So it's very strange to me to have a close friend who doesn't even know me. Whom I've never met. Someone I might not even recognize if she walked past me (though that probably wouldn't happen because I live in Ohio and she lives in Florida). Someone who feels like talking to a close friend even though we've never met or talked or emailed or anything.
I think if we did meet, we'd either be instant BFFs or kill each other :)
So I've stumbled across this blog (as in, someone recommended it to me when I asked my FB "Friends" what blogs they read) and the author resonates with me. Really. Her content, her style, the voice of her writing. I know there are things we don't have in common, but on more than one occasion I feel like she peeks into my life and then writes about it....or at least into my head.
In some ways, she's who I *want* to be.....and I think that too is a great quality in a friend. Recently, she talked about her friend living La Vie Boehem (she didn't call it that, but that's what it called to mind) and how she was a bit jealous....but didn't want to give up who she was and what she had either. I sooo feel that way...but I think it translates well. A good friend is someone one who, even if you wouldn't give up what you have to have their life, they make you want to be better at a part of your life.
Yesterday, my new blog bestie posted what was in her purse. It was so organized it almost seemed like a put on....there wasn't a single crumb or piece of trash or old box of raisins to be found....I think the inside of her bag was even clean. Even her clutter (all contained in a small red bag within the big bag) was organized. Oooooohhhh, how wonderful! That would be one area where she would make me want to be better.

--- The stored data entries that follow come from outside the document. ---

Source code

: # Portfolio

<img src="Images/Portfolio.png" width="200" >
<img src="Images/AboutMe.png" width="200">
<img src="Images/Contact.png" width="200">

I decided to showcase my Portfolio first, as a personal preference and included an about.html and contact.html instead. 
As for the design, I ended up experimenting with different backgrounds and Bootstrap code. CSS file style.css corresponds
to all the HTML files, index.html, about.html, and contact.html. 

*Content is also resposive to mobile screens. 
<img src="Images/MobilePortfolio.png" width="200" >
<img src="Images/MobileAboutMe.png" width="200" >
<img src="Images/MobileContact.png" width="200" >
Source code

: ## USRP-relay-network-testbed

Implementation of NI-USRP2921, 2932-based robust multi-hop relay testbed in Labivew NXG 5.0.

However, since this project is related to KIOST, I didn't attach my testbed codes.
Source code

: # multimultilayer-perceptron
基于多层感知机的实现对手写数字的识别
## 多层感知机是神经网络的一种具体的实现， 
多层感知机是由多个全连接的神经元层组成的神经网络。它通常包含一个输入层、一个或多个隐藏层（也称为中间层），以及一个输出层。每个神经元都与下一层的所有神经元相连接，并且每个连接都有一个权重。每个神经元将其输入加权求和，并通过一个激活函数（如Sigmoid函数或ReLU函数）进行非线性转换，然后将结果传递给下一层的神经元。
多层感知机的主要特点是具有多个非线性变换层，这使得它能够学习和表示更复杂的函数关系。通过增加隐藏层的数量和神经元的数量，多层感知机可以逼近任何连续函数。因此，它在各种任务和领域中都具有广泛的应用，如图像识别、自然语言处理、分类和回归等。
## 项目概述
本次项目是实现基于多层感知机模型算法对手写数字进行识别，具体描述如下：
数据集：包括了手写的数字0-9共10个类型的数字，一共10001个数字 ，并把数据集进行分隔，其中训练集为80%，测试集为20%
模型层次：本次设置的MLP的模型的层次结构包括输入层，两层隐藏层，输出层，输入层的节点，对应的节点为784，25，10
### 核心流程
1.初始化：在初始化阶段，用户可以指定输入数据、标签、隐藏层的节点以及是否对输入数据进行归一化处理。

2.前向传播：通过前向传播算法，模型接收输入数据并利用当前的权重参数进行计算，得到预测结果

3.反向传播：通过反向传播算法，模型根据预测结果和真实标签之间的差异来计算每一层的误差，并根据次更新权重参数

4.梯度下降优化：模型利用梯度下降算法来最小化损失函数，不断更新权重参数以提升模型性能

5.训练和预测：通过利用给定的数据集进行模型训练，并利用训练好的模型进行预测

She's also so faithful to her blog. She's clearly a writer...and a good one. I can totally see her sitting in the interview tapping on the side of her head to coax the bug out (it's a laugh out loud post!). I've actually been pretty good about blogging this week and I hope I can keep it up. I miss journaling and I'm not sure that this is an acceptable replacement, but it's working for now.
It's a strange beast, blogging. I think it may satisfy our inner narcissist. We share our thougths and feelings in a psuedo private way....all the while hoping someone will read and comment....because if we didn't want anyone to comment and we *really* wanted to keep private, we wouldn't post it on the internet!
Anyway, if you have a chance, check out Confessions of a Young Married Couple (marriageconfessions.com) I haven't read much in her other blogs, but the Marriage Confessions are pretty great.
And Katie, if you ever read this....which I doubt, but I'm putting it in here anyway....I promise I'm not a crazy stalker who thinks she knows all there is to know about you.....I just like to read what you write....and like any good friend, you inspire me to be better. Thanks!